## Task instructions
Go to the line holding "- スケーラビリティ : 高" in the entries below and write out exactly every line down to and including the line holding "- 学習コスト : 中".

——————

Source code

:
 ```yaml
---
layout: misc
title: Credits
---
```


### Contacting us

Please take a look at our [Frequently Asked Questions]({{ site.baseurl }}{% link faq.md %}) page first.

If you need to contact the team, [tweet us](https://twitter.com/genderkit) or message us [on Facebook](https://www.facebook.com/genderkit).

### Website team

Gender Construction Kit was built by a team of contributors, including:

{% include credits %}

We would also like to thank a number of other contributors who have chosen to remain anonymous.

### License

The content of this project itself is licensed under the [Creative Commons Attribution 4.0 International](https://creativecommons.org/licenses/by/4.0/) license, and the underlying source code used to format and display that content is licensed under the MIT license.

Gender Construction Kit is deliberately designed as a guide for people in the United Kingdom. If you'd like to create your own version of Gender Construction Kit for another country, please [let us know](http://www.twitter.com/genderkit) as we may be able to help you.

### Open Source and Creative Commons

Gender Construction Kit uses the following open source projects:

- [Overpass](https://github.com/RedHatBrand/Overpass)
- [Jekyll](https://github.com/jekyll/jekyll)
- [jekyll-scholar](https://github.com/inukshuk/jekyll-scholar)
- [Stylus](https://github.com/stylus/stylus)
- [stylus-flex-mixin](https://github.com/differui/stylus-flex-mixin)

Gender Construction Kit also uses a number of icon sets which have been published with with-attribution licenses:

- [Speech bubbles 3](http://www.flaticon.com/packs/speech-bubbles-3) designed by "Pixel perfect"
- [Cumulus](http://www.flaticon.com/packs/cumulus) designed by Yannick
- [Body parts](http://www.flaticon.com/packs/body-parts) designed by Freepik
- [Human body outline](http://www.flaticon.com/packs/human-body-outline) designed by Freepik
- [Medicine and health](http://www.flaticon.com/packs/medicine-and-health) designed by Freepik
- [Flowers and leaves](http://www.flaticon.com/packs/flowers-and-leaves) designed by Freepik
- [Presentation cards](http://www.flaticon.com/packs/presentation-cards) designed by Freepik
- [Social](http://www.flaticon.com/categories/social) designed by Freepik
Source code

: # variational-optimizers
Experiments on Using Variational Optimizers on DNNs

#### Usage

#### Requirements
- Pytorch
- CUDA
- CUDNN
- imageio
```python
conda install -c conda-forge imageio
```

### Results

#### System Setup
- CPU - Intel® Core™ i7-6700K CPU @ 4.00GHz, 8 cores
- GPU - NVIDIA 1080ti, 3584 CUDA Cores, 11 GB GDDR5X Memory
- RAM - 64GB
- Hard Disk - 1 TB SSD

——————

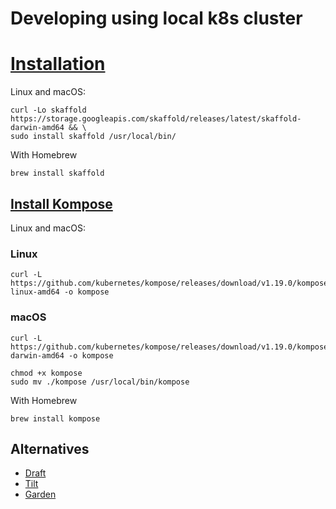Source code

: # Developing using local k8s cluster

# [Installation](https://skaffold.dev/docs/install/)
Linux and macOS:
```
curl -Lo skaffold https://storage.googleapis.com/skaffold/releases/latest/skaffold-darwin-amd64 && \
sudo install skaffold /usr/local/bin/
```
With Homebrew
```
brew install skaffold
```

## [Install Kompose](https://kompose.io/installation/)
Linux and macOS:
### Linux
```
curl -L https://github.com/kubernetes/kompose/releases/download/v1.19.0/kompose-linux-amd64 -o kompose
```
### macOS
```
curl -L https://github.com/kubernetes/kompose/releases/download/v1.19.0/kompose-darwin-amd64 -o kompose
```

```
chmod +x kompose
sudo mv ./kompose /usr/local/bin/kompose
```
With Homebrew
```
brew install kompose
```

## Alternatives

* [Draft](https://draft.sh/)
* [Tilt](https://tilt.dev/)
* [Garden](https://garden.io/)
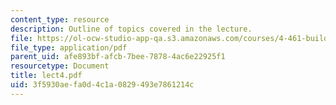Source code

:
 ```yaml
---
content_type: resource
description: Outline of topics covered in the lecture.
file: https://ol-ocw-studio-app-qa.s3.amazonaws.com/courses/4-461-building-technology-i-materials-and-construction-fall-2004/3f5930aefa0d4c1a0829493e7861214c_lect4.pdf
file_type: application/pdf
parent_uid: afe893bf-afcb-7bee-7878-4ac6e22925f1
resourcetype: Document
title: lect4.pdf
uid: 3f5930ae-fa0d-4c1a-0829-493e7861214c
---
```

——————

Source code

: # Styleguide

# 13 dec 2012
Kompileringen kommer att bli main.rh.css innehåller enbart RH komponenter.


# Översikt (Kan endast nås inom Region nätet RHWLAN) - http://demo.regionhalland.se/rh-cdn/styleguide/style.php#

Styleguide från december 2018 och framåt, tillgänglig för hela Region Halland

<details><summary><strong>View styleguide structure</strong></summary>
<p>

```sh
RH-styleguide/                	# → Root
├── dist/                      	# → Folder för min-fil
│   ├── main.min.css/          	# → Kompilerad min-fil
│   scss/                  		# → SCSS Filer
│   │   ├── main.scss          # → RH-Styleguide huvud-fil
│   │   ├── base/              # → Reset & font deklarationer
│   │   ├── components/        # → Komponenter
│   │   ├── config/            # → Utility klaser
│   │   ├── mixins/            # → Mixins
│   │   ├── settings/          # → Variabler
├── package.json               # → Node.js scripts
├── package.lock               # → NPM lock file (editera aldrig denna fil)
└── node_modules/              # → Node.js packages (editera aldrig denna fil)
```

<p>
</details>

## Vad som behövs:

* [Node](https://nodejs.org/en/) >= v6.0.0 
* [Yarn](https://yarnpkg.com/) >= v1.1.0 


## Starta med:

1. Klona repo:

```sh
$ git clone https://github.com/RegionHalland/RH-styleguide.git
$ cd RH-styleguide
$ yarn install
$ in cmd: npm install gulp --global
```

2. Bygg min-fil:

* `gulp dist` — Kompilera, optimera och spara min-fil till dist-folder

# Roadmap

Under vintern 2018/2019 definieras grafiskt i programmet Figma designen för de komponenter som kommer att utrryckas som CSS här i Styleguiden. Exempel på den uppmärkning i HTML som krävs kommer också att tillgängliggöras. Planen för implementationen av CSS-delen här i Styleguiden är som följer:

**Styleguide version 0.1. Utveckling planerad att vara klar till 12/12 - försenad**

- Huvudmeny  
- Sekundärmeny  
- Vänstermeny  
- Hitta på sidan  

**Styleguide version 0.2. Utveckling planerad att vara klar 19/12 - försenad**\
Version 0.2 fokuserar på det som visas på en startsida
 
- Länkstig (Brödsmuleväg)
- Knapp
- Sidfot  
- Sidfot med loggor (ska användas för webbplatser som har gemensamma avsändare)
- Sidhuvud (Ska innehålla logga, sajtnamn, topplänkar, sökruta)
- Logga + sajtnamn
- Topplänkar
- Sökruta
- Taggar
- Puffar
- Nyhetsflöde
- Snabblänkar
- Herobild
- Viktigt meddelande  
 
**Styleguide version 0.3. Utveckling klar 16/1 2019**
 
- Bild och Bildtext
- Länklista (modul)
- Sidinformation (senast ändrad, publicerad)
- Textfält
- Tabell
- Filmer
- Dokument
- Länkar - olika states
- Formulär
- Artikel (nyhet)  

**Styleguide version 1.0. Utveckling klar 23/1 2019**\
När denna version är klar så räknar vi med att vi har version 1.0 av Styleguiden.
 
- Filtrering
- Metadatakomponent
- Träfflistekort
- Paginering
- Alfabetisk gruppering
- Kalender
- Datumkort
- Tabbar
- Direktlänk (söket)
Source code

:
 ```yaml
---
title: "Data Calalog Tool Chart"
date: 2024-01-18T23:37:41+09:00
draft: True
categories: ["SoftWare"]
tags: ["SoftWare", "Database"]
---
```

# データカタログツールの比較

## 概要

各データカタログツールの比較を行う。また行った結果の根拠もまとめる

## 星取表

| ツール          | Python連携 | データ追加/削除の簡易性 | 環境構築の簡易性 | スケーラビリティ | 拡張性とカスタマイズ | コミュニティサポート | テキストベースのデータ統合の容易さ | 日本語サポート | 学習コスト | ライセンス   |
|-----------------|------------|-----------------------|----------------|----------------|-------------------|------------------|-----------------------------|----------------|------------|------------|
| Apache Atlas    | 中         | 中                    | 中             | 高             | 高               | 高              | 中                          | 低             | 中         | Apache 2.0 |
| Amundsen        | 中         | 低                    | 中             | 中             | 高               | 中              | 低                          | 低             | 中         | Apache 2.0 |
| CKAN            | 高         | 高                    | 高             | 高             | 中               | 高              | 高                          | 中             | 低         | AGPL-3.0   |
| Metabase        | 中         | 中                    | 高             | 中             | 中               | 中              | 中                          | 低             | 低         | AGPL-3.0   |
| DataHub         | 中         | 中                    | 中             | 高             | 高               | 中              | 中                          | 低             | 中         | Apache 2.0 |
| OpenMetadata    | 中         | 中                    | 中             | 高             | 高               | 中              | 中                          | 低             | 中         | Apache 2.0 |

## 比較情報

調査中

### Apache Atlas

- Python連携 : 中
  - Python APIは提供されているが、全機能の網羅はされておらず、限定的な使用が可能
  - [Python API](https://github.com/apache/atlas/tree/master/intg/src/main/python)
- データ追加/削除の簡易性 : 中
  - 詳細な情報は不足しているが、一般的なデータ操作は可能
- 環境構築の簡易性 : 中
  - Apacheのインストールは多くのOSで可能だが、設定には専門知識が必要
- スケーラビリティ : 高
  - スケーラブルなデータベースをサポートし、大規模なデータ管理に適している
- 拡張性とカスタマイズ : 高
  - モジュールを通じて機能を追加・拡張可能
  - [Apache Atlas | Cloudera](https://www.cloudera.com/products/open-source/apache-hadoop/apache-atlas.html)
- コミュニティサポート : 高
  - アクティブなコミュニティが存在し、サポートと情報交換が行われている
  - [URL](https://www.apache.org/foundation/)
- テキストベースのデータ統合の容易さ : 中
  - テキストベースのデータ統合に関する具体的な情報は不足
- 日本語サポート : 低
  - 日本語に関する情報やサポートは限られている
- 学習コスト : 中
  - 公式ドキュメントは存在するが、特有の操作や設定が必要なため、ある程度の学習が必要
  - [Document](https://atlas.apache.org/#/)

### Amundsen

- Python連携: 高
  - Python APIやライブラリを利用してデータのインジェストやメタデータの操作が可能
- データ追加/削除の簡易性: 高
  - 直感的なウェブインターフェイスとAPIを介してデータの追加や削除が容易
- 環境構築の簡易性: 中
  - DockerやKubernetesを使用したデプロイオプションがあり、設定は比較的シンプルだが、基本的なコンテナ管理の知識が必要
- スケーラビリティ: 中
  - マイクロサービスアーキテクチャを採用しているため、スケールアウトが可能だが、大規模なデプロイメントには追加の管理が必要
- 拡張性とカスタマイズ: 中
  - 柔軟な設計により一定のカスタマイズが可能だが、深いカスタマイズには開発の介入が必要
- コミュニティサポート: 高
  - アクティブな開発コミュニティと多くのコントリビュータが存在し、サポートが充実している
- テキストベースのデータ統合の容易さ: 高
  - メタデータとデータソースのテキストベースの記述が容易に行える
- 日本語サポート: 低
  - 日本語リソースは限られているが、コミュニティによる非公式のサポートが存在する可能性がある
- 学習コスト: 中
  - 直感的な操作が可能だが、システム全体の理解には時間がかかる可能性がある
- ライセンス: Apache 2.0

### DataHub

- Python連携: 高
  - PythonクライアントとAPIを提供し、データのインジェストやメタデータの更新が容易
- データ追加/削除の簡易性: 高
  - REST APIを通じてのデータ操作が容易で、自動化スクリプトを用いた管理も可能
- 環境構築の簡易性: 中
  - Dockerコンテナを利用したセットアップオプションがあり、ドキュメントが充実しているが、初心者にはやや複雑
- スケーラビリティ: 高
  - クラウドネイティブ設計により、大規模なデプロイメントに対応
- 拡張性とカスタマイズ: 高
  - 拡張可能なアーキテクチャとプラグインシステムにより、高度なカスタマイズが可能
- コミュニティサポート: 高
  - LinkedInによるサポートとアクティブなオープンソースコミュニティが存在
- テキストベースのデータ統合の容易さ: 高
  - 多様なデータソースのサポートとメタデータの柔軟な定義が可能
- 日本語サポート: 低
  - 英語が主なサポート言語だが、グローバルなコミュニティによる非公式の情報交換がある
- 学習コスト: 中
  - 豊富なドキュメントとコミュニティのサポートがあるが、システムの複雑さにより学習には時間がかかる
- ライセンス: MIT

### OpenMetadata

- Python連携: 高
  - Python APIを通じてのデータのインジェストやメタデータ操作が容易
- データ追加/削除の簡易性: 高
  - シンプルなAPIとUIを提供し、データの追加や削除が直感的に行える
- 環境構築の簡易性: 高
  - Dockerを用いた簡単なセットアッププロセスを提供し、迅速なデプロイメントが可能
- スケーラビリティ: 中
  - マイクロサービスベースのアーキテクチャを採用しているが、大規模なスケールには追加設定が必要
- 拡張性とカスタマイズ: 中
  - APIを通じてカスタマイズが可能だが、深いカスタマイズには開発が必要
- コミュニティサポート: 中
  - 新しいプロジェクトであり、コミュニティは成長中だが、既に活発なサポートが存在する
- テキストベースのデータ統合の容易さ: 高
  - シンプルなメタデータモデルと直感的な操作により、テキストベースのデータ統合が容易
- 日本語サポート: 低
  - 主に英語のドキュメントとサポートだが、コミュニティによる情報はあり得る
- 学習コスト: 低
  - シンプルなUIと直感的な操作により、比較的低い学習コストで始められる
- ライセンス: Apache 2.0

——————

## Exercise answer
- スケーラビリティ : 高
  - スケーラブルなデータベースをサポートし、大規模なデータ管理に適している
- 拡張性とカスタマイズ : 高
  - モジュールを通じて機能を追加・拡張可能
  - [Apache Atlas | Cloudera](https://www.cloudera.com/products/open-source/apache-hadoop/apache-atlas.html)
- コミュニティサポート : 高
  - アクティブなコミュニティが存在し、サポートと情報交換が行われている
  - [URL](https://www.apache.org/foundation/)
- テキストベースのデータ統合の容易さ : 中
  - テキストベースのデータ統合に関する具体的な情報は不足
- 日本語サポート : 低
  - 日本語に関する情報やサポートは限られている
- 学習コスト : 中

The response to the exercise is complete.